Ngui noted the Irish model, where public hospitals replace equipment every two years, opened an opportunity for Mater Nairobi to secure high-value technology that will immediately improve diagnostics, surgical care and patient outcomes while reducing capital expenditure burdens.
Medical Director and Director of Strategy Kevin Rombosia described the shipment as a major boost to the hospital's universal healthcare ambitions, particularly in diagnostics and intervention.
"One important ingredient is to have the right health care products and technologies, that's why today we are having this donation of 163 medical equipment worth 100 million Kenyan shillings," said Rombosia.
The equipment includes theatre operating beds, echo machines, ultrasound devices, imaging systems and critical care monitors targeting oncology, radiology, cardiology and patient experience services.

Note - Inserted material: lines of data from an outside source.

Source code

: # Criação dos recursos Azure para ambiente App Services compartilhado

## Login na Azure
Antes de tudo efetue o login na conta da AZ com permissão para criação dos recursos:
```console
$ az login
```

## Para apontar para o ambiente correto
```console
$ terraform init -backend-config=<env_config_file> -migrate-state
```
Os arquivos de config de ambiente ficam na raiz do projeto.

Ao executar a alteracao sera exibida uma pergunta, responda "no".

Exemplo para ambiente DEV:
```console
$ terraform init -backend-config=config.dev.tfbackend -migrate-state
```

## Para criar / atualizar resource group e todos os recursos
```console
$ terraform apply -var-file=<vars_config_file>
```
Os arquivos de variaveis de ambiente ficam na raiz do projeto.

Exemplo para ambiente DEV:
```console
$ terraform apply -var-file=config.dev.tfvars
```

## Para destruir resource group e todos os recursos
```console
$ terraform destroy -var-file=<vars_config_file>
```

Ambassador Ingoldsby said the partnership goes beyond equipment to include skills exchange, medical training, education and people-to-people links, strengthening both Kenya-Ireland healthcare ties and Mater Nairobi's institutional evolution.
"And with the strategic partnership and the transfer of knowledge, it's about sharing learnings both ways, that the Kenyan team can learn from the Irish medical experts, but at the same time that also our experts in Ireland can learn from the Kenyan teams and what they're seeing here in healthcare outcomes."